Team
trains wild hummingbirds to discriminate UV color combinations
Date:
June 15, 2020
Source:
Princeton University
To find
food, dazzle mates, escape predators and navigate diverse terrain, birds rely
on their excellent color vision.
"Humans
are color-blind compared to birds and many other animals," said Mary
Caswell Stoddard, an assistant professor in the Princeton University Department
of Ecology and Evolutionary Biology. Humans have three types of color-sensitive
cones in their eyes -- attuned to red, green and blue light -- but birds have a
fourth type, sensitive to ultraviolet light. "Not only does having a
fourth color cone type extend the range of bird-visible colors into the UV, it
potentially allows birds to perceive combination colors like ultraviolet+green
and ultraviolet+red -- but this has been hard to test," said Stoddard.
To
investigate how birds perceive their colorful world, Stoddard and her research
team established a new field system for exploring bird color vision in a
natural setting. Working at the Rocky Mountain Biological Laboratory (RMBL) in
Gothic, Colorado, the researchers trained wild broad-tailed hummingbirds
(Selasphorus platycercus) to participate in color vision experiments.
"Most
detailed perceptual experiments on birds are performed in the lab, but we risk
missing the bigger picture of how birds really use color vision in their daily
lives," Stoddard said. "Hummingbirds are perfect for studying color
vision in the wild. These sugar fiends have evolved to respond to flower colors
that advertise a nectar reward, so they can learn color associations rapidly
and with little training."
Stoddard's
team was particularly interested in "nonspectral" color combinations,
which involve hues from widely separated parts of the color spectrum, as
opposed to blends of neighboring colors like teal (blue-green) or yellow
(green-red). For humans, purple is the clearest example of a nonspectral color.

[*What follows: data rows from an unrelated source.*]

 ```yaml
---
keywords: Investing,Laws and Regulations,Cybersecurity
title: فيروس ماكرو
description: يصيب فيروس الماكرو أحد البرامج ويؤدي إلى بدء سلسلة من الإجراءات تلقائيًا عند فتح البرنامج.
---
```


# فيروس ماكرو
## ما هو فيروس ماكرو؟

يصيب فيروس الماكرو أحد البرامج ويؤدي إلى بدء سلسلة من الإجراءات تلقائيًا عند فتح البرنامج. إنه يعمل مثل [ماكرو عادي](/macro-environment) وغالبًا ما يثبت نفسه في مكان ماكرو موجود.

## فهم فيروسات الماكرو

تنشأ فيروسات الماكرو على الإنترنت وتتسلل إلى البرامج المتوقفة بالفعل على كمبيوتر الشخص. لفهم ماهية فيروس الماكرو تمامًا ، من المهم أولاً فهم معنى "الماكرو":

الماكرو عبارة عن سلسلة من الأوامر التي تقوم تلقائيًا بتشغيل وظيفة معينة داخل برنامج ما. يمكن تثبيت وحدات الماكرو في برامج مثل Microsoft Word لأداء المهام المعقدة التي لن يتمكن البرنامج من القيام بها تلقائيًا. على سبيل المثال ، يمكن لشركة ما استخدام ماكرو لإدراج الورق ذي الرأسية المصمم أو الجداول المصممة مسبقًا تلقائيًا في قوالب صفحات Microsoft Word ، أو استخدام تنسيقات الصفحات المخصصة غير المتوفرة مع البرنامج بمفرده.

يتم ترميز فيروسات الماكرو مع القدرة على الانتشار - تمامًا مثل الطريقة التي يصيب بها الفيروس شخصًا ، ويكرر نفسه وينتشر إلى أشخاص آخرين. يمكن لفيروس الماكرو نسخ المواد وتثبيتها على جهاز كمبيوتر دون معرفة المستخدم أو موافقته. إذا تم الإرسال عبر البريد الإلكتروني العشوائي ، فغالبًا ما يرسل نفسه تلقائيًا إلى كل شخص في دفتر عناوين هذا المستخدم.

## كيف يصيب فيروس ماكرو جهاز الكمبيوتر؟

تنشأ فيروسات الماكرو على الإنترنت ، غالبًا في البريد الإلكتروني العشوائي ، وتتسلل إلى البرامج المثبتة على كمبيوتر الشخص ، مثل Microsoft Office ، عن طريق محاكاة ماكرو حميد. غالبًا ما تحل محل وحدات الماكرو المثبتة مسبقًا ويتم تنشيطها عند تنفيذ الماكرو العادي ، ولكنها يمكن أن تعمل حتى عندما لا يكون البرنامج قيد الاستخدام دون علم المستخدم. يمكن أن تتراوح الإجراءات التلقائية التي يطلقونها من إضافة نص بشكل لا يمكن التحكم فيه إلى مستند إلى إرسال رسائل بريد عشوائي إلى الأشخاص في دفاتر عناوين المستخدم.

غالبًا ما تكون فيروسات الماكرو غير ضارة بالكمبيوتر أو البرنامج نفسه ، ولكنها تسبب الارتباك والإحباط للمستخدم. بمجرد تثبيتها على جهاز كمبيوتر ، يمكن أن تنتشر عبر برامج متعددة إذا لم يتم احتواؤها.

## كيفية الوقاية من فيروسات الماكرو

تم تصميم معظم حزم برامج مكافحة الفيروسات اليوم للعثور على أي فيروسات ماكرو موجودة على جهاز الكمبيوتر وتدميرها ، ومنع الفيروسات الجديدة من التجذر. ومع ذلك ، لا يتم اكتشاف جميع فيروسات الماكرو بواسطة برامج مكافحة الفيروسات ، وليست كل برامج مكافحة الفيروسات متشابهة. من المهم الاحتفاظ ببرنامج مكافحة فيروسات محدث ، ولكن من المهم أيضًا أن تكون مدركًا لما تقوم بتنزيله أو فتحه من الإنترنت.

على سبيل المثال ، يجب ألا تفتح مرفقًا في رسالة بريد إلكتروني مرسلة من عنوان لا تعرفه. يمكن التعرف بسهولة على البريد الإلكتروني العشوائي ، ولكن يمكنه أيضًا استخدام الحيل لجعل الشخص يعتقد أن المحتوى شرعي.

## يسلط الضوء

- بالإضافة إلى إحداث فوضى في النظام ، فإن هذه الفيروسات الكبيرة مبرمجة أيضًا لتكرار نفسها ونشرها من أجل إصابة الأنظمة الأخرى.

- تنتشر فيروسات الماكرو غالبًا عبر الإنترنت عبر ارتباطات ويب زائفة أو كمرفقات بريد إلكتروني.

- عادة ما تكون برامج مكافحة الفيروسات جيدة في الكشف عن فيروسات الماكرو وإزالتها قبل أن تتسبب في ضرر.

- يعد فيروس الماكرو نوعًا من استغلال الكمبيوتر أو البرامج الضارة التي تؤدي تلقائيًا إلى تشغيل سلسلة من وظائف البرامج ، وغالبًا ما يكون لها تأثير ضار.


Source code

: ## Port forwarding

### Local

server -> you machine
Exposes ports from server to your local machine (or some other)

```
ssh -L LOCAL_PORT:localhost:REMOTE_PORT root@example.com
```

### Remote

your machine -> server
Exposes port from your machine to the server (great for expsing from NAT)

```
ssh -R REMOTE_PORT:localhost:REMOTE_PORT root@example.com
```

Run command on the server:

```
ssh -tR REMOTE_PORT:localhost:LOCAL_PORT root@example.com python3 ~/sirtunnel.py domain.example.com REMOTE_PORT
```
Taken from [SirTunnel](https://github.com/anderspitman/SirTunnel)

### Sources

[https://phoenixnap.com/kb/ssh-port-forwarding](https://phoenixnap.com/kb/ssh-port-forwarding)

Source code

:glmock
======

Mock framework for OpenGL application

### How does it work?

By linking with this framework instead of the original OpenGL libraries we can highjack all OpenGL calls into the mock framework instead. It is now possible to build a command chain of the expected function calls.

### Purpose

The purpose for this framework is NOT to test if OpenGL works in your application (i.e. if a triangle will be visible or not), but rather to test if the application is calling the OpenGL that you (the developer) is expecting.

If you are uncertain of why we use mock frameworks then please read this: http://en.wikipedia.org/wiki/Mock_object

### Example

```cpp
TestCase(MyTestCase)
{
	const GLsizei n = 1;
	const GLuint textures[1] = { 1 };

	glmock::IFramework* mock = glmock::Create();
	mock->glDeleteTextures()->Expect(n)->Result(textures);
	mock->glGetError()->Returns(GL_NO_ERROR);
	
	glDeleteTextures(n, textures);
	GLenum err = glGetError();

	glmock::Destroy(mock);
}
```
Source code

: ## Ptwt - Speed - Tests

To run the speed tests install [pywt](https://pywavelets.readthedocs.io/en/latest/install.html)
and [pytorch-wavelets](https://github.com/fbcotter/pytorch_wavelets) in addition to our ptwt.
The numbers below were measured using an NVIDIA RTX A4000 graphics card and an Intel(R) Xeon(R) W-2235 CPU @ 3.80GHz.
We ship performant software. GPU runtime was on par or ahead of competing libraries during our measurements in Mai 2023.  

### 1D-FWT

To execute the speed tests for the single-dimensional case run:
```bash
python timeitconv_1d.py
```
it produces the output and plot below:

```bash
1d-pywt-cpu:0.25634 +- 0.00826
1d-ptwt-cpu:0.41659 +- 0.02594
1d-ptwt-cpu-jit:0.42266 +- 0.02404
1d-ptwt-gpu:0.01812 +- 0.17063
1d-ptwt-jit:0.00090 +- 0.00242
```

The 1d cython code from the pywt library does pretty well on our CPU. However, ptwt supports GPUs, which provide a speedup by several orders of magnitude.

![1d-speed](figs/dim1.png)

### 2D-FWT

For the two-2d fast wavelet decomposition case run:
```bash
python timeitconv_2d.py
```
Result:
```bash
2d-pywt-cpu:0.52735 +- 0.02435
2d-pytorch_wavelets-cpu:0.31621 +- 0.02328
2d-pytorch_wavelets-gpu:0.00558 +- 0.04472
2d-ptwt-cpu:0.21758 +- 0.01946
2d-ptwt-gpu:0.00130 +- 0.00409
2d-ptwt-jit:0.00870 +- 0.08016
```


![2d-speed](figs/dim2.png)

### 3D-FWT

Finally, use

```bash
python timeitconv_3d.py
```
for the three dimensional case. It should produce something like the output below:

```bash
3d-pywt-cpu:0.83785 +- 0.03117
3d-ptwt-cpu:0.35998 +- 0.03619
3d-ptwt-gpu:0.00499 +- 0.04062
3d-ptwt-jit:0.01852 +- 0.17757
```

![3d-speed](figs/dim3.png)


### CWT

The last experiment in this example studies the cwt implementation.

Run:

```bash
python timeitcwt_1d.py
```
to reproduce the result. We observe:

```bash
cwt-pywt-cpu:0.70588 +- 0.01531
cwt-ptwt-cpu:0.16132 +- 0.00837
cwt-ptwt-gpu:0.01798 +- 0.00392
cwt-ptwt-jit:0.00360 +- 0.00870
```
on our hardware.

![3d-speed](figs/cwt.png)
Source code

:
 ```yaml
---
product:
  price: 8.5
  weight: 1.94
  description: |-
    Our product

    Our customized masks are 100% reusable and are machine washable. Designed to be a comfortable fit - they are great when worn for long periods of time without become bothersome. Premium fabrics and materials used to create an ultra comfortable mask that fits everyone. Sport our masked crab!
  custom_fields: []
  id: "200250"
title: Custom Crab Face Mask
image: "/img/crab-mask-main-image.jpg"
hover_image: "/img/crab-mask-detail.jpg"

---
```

Technically, purple is not in the rainbow: it arises when our blue (short-wave)
and red (long-wave) cones are stimulated, but not green (medium-wave) cones.
While humans
have just one nonspectral color -- purple, birds can theoretically see up to
five: purple, ultraviolet+red, ultraviolet+green, ultraviolet+yellow and
ultraviolet+purple.
Stoddard
and her colleagues designed a series of experiments to test whether hummingbirds
can see these nonspectral colors. Their results appear June 15 in
the Proceedings of the National Academy of Sciences.